The Expression of Life Power – On the art of Anna Chromy

About five years ago, when I first saw the paintings and sculptures of Anna Chromy, I was sure that the artist was exploring the space and meaning between reality and fantasy. Fancy imagination and distinctive modeling design constructed a state of contradiction for her works. Is it conflict? Or is it harmony? No matter which, it is sure that they are telling the wondrous stories of the artist’s spiritual adventure, which contains the life experiences of joy and pain, reality and imagination, hope and struggle. The abstract aspect of her works represent some kind of transcendence of the spiritual world, which reveal that Anna Chromy was affected by surrealism. Later, when I learned that she had conversations with Salvador Dali when she was young, I understood that the effect of these conversations had left a lasting, indestructible, impression imprinted deeply in her artistic memory. And that memory gradually grew into a surrealistic gene, directing her subconscious in her genial creations.

Anna Chromy has a passionate and sensitive personality, which allows her to be always in an enthusiastic and exciting creative mood, while being innocent to the world. Therefore, her works can transcend the constrictions of the secular world, while remaining romantic and philosophic and also containing her religious sentiments.

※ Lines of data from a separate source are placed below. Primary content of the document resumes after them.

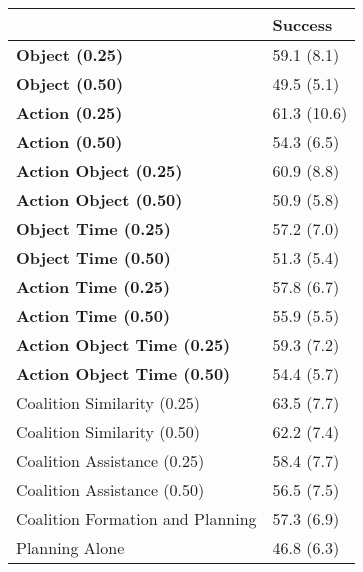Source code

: \begin{tabular}{ll}
\hline
                                    & Success     \\
\hline
 \textbf{Object (0.25)}             & 59.1 (8.1)  \\
 \textbf{Object (0.50)}             & 49.5 (5.1)  \\
 \textbf{Action (0.25)}             & 61.3 (10.6) \\
 \textbf{Action (0.50)}             & 54.3 (6.5)  \\
 \textbf{Action Object (0.25)}      & 60.9 (8.8)  \\
 \textbf{Action Object (0.50)}      & 50.9 (5.8)  \\
 \textbf{Object Time (0.25)}        & 57.2 (7.0)  \\
 \textbf{Object Time (0.50)}        & 51.3 (5.4)  \\
 \textbf{Action Time (0.25)}        & 57.8 (6.7)  \\
 \textbf{Action Time (0.50)}        & 55.9 (5.5)  \\
 \textbf{Action Object Time (0.25)} & 59.3 (7.2)  \\
 \textbf{Action Object Time (0.50)} & 54.4 (5.7)  \\
 Coalition Similarity (0.25)        & 63.5 (7.7)  \\
 Coalition Similarity (0.50)        & 62.2 (7.4)  \\
 Coalition Assistance (0.25)        & 58.4 (7.7)  \\
 Coalition Assistance (0.50)        & 56.5 (7.5)  \\
 Coalition Formation and Planning   & 57.3 (6.9)  \\
 Planning Alone                     & 46.8 (6.3)  \\
\hline
\end{tabular}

Living in the sunshine of Monaco on the shores of the Mediterranean, Anna Chromy admires the great artists of ancient Greece and ancient Rome as well as masters like Michelangelo and Bernini. She worships the light and heat radiated from the stones; she leverages the power of modeling and design to capture and solidify that eternal energy, creating a soul from the stone. In this way, she makes a connection between her art and that ancient great era of humanity.

I praise Anna Chromy, not only because she inherited the Western civilization through the art of sculpture and painting, but also she has sought “the beacon of humanity” in the mercy of Confucius. In this way, I understand her particular affection for China.

Anna Chromy and I have become good friends that talk about the deepest thoughts in our mind. She actively engaged in China’s city sculpture development. She had created for the Science City in Guangzhou a “Galileo Galilei” sculpture of distinctive style and modeling, devoted ideas to the Nanjing Youth Olympic Games sculpture community, etc.

She loves the Eastern nations ceremonies, and the Eastern philosophical realm including Lao-tzu’s views concerning man and nature as well as Confucius’ ethic views, she has found inspirations, which in her own words “get energy on a particular aspect of conscience.”

We cannot simply use such conceptual words like so-called “integration of Chinese and Western” to define and identify an artist in theory, because in today’s changing artistic theories the boundaries of various concepts are not clear. If I have to explain Anna Chromy’s work in a theoretical way, I think her art is a research on the matter of life and death and about the quest for the ultimate value of life. This approach is exactly her motivation for seeking close friends in China.